[Stored data entries]
════════════════
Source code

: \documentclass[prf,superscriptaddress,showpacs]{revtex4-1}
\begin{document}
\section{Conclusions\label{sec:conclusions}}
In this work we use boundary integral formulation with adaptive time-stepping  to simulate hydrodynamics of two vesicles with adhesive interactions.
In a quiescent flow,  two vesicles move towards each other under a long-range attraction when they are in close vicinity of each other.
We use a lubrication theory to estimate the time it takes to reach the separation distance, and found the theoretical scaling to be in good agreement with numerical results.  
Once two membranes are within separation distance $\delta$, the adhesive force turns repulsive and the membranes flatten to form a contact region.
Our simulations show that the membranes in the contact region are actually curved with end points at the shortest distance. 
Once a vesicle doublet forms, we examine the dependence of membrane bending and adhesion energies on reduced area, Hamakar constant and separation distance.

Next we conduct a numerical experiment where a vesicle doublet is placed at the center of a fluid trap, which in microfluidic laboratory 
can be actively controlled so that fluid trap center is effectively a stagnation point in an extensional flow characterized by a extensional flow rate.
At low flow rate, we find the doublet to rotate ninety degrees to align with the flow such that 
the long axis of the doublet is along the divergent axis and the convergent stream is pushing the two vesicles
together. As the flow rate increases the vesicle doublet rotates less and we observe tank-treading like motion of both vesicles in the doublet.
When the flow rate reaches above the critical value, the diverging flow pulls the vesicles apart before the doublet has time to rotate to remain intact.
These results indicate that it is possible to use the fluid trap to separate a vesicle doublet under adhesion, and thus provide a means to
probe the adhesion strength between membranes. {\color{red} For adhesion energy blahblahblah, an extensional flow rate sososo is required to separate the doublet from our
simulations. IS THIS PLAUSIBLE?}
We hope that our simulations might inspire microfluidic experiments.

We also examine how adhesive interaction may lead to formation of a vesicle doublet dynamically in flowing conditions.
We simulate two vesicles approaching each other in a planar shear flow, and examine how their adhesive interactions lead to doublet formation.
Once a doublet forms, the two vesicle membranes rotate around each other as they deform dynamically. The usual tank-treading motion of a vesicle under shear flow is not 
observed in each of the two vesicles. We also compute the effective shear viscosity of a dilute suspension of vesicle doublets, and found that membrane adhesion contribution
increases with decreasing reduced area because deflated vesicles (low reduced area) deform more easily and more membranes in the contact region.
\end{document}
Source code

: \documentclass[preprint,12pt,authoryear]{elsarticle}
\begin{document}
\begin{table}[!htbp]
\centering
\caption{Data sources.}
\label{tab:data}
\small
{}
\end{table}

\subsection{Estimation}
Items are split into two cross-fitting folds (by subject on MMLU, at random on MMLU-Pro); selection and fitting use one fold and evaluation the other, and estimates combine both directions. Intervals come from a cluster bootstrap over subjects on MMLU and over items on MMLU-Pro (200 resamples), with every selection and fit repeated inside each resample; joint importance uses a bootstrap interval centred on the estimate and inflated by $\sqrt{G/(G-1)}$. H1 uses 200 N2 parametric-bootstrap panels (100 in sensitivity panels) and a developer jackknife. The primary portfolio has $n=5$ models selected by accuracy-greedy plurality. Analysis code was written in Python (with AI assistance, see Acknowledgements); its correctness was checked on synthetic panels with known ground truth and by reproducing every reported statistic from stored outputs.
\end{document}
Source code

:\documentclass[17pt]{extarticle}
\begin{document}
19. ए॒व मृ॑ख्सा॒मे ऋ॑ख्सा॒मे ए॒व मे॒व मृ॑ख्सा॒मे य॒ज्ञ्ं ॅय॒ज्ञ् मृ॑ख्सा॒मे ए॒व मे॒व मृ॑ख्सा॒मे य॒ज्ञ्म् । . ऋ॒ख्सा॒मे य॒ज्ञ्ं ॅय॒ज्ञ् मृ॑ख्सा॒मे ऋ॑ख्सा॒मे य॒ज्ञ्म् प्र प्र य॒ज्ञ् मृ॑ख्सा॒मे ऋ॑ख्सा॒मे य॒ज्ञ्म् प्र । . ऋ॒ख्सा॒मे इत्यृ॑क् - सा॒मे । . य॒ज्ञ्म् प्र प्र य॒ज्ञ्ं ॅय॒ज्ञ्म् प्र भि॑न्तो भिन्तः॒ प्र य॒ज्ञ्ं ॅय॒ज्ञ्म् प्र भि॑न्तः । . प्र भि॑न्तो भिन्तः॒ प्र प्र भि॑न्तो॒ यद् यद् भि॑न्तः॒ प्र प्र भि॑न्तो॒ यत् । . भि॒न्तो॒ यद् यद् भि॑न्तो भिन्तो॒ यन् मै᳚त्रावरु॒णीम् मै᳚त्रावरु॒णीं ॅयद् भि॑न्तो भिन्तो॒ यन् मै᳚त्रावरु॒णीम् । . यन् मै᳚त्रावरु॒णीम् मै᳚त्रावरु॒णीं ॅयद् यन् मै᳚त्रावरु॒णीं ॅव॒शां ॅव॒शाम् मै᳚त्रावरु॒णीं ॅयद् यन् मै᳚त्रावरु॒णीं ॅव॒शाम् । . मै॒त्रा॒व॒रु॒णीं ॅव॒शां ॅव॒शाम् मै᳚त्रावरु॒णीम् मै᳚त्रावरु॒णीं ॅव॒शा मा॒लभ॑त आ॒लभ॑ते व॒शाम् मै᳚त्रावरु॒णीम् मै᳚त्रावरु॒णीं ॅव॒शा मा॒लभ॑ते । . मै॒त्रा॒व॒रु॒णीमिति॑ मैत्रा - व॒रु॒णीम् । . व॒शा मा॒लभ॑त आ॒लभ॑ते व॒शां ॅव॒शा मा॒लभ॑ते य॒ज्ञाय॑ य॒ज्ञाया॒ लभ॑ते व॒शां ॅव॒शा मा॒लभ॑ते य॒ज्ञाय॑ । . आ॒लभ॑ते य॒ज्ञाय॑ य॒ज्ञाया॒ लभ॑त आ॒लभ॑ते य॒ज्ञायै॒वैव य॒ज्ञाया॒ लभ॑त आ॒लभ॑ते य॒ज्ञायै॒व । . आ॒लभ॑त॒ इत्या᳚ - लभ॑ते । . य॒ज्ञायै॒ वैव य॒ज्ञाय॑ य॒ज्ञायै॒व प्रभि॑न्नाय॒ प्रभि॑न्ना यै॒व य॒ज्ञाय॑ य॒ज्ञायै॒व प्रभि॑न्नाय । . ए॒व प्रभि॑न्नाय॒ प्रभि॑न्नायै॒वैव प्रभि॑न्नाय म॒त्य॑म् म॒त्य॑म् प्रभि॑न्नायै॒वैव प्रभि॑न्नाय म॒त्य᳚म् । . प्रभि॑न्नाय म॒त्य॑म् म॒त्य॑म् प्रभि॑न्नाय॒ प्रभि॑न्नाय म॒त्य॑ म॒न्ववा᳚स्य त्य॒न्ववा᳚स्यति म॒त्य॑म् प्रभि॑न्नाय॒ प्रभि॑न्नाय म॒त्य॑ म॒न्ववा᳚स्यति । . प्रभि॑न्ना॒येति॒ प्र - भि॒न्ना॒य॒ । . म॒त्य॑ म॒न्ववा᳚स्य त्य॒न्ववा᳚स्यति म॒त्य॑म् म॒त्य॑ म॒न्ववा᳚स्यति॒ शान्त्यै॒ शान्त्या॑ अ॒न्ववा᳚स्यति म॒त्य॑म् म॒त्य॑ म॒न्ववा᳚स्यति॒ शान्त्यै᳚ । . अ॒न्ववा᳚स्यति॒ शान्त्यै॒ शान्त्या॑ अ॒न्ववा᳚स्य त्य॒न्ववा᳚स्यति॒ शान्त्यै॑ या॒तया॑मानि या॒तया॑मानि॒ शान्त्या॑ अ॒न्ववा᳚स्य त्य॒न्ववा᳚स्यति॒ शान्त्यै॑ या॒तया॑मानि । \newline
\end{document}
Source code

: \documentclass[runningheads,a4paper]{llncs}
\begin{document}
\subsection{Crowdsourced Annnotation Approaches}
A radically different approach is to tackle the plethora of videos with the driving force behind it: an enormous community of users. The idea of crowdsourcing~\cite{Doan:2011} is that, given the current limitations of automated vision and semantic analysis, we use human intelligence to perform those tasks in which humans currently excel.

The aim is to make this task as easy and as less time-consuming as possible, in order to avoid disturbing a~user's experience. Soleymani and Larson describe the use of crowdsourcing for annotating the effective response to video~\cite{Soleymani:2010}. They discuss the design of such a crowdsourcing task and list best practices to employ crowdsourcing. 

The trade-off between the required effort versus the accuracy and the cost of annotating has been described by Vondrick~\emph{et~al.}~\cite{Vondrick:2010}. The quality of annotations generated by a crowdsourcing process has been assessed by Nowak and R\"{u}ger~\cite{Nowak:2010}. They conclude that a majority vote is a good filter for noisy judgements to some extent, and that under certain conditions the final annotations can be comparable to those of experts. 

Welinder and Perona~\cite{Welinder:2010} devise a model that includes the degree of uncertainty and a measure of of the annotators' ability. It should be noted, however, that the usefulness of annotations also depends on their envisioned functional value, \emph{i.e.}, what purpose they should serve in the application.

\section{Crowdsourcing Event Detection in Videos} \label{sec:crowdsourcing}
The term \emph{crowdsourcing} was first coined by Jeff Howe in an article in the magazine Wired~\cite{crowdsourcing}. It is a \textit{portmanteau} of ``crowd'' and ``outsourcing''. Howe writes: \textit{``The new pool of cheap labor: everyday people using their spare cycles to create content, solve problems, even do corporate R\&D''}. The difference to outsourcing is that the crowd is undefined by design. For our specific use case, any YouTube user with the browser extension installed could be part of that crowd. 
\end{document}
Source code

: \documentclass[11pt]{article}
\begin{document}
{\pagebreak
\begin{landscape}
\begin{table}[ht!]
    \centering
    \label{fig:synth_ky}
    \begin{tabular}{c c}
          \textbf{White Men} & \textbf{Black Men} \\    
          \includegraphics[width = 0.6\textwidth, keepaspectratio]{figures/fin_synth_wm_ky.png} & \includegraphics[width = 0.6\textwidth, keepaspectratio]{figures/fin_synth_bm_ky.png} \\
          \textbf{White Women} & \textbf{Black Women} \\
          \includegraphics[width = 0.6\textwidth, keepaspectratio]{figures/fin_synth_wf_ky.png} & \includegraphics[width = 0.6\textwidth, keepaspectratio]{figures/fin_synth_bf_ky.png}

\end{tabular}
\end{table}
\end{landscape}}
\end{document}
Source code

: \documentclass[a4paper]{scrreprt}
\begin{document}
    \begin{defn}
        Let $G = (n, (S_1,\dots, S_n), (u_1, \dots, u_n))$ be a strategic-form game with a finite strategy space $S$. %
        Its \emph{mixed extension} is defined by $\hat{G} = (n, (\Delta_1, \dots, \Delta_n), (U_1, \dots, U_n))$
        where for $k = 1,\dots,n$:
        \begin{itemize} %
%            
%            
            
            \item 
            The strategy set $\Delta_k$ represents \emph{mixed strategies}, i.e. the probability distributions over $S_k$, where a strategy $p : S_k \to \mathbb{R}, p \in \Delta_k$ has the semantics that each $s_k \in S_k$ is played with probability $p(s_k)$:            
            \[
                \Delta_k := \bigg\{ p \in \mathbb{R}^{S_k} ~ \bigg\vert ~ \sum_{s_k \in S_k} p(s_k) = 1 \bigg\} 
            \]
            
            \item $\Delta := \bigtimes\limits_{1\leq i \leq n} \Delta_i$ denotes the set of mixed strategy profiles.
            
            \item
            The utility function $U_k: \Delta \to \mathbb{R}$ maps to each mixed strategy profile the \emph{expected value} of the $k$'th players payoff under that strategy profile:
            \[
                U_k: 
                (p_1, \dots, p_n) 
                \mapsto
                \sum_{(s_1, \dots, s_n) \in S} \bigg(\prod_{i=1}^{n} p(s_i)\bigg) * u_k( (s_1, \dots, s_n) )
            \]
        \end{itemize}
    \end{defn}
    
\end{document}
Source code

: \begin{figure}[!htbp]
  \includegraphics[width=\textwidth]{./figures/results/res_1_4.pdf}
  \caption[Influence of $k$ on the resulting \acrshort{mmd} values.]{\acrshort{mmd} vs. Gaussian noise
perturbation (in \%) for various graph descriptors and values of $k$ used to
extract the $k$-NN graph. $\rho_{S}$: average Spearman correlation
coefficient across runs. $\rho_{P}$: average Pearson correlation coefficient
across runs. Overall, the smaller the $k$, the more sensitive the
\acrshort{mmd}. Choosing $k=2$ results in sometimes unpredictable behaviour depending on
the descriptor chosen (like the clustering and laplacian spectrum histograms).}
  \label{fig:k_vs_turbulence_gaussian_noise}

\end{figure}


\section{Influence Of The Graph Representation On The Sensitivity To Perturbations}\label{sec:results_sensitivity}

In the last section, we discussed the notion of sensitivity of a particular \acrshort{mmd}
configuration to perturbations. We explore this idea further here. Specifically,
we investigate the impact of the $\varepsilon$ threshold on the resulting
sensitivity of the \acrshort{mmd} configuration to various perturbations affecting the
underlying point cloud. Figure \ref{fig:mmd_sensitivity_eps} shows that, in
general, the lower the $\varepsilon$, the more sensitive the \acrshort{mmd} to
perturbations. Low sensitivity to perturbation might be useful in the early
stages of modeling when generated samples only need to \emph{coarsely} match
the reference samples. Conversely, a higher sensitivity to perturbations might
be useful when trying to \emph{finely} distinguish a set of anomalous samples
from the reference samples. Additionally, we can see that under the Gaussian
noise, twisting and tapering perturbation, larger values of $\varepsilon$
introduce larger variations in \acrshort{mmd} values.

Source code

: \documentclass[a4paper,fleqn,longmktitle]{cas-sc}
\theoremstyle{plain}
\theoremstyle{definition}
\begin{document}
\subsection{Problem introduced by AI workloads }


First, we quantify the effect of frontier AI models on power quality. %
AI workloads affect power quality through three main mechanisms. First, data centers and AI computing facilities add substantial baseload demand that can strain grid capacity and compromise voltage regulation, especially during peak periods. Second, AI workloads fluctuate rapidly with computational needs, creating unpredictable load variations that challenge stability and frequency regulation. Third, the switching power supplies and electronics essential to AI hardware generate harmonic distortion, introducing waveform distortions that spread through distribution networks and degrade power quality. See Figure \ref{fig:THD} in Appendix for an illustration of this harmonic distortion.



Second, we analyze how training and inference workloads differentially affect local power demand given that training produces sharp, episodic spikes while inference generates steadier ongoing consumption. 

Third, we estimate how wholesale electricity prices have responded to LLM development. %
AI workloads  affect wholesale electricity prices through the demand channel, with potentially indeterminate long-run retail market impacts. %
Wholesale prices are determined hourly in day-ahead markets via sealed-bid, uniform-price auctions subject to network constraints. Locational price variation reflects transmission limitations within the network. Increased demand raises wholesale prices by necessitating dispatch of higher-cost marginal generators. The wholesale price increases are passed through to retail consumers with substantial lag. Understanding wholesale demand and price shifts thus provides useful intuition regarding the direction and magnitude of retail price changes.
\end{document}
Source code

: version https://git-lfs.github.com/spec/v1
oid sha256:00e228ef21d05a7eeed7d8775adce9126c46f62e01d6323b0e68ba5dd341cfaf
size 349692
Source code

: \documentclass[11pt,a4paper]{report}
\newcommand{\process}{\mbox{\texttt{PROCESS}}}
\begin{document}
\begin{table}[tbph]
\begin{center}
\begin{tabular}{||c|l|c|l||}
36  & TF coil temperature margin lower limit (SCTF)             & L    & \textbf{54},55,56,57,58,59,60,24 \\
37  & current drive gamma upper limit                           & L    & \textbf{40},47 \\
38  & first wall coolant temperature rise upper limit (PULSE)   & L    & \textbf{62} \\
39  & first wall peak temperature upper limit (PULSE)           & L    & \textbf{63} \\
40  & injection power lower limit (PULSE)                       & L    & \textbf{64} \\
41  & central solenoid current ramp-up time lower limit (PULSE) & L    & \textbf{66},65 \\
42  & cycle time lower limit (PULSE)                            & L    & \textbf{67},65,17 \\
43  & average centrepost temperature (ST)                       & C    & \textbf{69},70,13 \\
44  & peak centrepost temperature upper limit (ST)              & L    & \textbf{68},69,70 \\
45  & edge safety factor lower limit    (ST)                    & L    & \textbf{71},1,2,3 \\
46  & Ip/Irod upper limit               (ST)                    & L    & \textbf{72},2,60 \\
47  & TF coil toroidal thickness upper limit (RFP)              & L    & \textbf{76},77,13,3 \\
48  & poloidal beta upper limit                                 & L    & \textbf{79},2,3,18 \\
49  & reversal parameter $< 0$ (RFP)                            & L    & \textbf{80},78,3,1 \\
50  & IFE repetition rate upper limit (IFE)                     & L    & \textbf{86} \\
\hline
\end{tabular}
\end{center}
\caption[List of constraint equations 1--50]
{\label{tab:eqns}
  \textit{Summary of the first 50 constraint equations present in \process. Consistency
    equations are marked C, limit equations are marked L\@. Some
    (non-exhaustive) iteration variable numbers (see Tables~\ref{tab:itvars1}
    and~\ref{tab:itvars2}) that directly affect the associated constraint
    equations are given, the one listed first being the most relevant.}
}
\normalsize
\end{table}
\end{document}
════════════════
Only the lines from the one with "equations are given, the" through the end of the data should be printed, each exactly as it appears.

    equations are given, the one listed first being the most relevant.}
}
\normalsize
\end{table}
\end{document}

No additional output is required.